(Collected data)
==*==

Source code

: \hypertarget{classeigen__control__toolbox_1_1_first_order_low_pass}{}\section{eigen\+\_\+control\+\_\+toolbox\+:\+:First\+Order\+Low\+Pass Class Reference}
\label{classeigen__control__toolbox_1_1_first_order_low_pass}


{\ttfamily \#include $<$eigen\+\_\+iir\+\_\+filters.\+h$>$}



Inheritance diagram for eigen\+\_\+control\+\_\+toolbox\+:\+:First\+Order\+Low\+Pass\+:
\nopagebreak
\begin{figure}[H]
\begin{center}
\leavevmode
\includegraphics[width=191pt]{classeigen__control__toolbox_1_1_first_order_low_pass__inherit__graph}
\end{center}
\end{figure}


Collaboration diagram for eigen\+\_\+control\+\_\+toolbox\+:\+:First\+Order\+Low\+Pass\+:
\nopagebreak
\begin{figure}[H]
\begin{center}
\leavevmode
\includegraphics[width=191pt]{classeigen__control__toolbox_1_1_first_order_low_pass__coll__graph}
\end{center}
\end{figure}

==*==

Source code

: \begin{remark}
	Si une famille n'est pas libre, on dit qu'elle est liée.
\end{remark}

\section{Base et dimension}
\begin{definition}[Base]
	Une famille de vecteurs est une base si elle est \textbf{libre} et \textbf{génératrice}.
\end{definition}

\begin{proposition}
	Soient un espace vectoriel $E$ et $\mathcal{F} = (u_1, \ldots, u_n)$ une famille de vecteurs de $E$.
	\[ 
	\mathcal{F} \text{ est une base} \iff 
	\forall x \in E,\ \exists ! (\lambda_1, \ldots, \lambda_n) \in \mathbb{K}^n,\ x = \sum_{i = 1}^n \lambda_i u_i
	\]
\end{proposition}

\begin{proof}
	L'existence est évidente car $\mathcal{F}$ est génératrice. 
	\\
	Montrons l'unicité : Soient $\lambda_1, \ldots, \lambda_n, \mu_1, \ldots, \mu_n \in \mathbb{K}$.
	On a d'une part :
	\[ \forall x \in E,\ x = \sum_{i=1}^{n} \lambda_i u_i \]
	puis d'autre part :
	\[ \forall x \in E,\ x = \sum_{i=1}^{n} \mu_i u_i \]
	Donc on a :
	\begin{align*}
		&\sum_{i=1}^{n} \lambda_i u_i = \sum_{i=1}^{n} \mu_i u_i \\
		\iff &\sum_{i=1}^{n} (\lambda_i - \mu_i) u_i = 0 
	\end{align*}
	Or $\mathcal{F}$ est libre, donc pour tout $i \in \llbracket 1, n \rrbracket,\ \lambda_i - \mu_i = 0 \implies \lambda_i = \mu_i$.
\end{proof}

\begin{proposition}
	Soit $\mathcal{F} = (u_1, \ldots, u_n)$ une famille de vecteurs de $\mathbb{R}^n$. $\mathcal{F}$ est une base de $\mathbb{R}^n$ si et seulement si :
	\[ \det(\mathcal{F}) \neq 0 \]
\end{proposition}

==*==

The string "mathbb" marks the lines to copy; report each of them from the data above.

* **Task solution**:
	\forall x \in E,\ \exists ! (\lambda_1, \ldots, \lambda_n) \in \mathbb{K}^n,\ x = \sum_{i = 1}^n \lambda_i u_i
	Montrons l'unicité : Soient $\lambda_1, \ldots, \lambda_n, \mu_1, \ldots, \mu_n \in \mathbb{K}$.
	Soit $\mathcal{F} = (u_1, \ldots, u_n)$ une famille de vecteurs de $\mathbb{R}^n$. $\mathcal{F}$ est une base de $\mathbb{R}^n$ si et seulement si :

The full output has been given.